TASK PROMPT:
For each line below that holds the word "subQuestChain", make a copy.

Data records
───

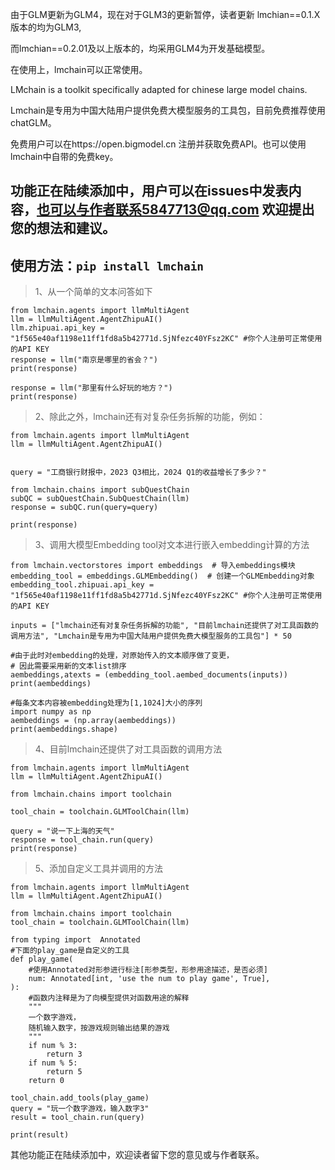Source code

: 由于GLM更新为GLM4，现在对于GLM3的更新暂停，读者更新 lmchian==0.1.X版本的均为GLM3,

而lmchian==0.2.01及以上版本的，均采用GLM4为开发基础模型。

在使用上，lmchain可以正常使用。

LMchain is a toolkit specifically adapted for chinese large model chains.

Lmchain是专用为中国大陆用户提供免费大模型服务的工具包，目前免费推荐使用chatGLM。

免费用户可以在https://open.bigmodel.cn
注册并获取免费API。也可以使用lmchain中自带的免费key。

功能正在陆续添加中，用户可以在issues中发表内容，也可以与作者联系5847713@qq.com
欢迎提出您的想法和建议。
-----------------------------------------------------------------------------
使用方法：```pip install lmchain```
-----------------------------------------------------------------------------

>1、从一个简单的文本问答如下
```
from lmchain.agents import llmMultiAgent
llm = llmMultiAgent.AgentZhipuAI()
llm.zhipuai.api_key = "1f565e40af1198e11ff1fd8a5b42771d.SjNfezc40YFsz2KC" #你个人注册可正常使用的API KEY
response = llm("南京是哪里的省会？")
print(response)

response = llm("那里有什么好玩的地方？")
print(response)
```

>2、除此之外，lmchain还有对复杂任务拆解的功能，例如：
```
from lmchain.agents import llmMultiAgent
llm = llmMultiAgent.AgentZhipuAI()


query = "工商银行财报中，2023 Q3相比，2024 Q1的收益增长了多少？"

from lmchain.chains import subQuestChain
subQC = subQuestChain.SubQuestChain(llm)
response = subQC.run(query=query)

print(response)
```
>3、调用大模型Embedding tool对文本进行嵌入embedding计算的方法
```
from lmchain.vectorstores import embeddings  # 导入embeddings模块
embedding_tool = embeddings.GLMEmbedding()  # 创建一个GLMEmbedding对象
embedding_tool.zhipuai.api_key = "1f565e40af1198e11ff1fd8a5b42771d.SjNfezc40YFsz2KC" #你个人注册可正常使用的API KEY

inputs = ["lmchain还有对复杂任务拆解的功能", "目前lmchain还提供了对工具函数的调用方法", "Lmchain是专用为中国大陆用户提供免费大模型服务的工具包"] * 50

#由于此时对embedding的处理，对原始传入的文本顺序做了变更，
# 因此需要采用新的文本list排序
aembeddings,atexts = (embedding_tool.aembed_documents(inputs))
print(aembeddings)

#每条文本内容被embedding处理为[1,1024]大小的序列
import numpy as np
aembeddings = (np.array(aembeddings))
print(aembeddings.shape)
```
>4、目前lmchain还提供了对工具函数的调用方法
```
from lmchain.agents import llmMultiAgent
llm = llmMultiAgent.AgentZhipuAI()

from lmchain.chains import toolchain

tool_chain = toolchain.GLMToolChain(llm)

query = "说一下上海的天气"
response = tool_chain.run(query)
print(response)
```

>5、添加自定义工具并调用的方法
```
from lmchain.agents import llmMultiAgent
llm = llmMultiAgent.AgentZhipuAI()

from lmchain.chains import toolchain
tool_chain = toolchain.GLMToolChain(llm)

from typing import  Annotated
#下面的play_game是自定义的工具
def play_game(
    #使用Annotated对形参进行标注[形参类型，形参用途描述，是否必须]
    num: Annotated[int, 'use the num to play game', True],
):
    #函数内注释是为了向模型提供对函数用途的解释
    """
    一个数字游戏，
    随机输入数字，按游戏规则输出结果的游戏
    """
    if num % 3:
        return 3
    if num % 5:
        return 5
    return 0

tool_chain.add_tools(play_game)
query = "玩一个数字游戏，输入数字3"
result = tool_chain.run(query)

print(result)

```
其他功能正在陆续添加中，欢迎读者留下您的意见或与作者联系。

───

COMPLETED EXERCISE:
from lmchain.chains import subQuestChain
subQC = subQuestChain.SubQuestChain(llm)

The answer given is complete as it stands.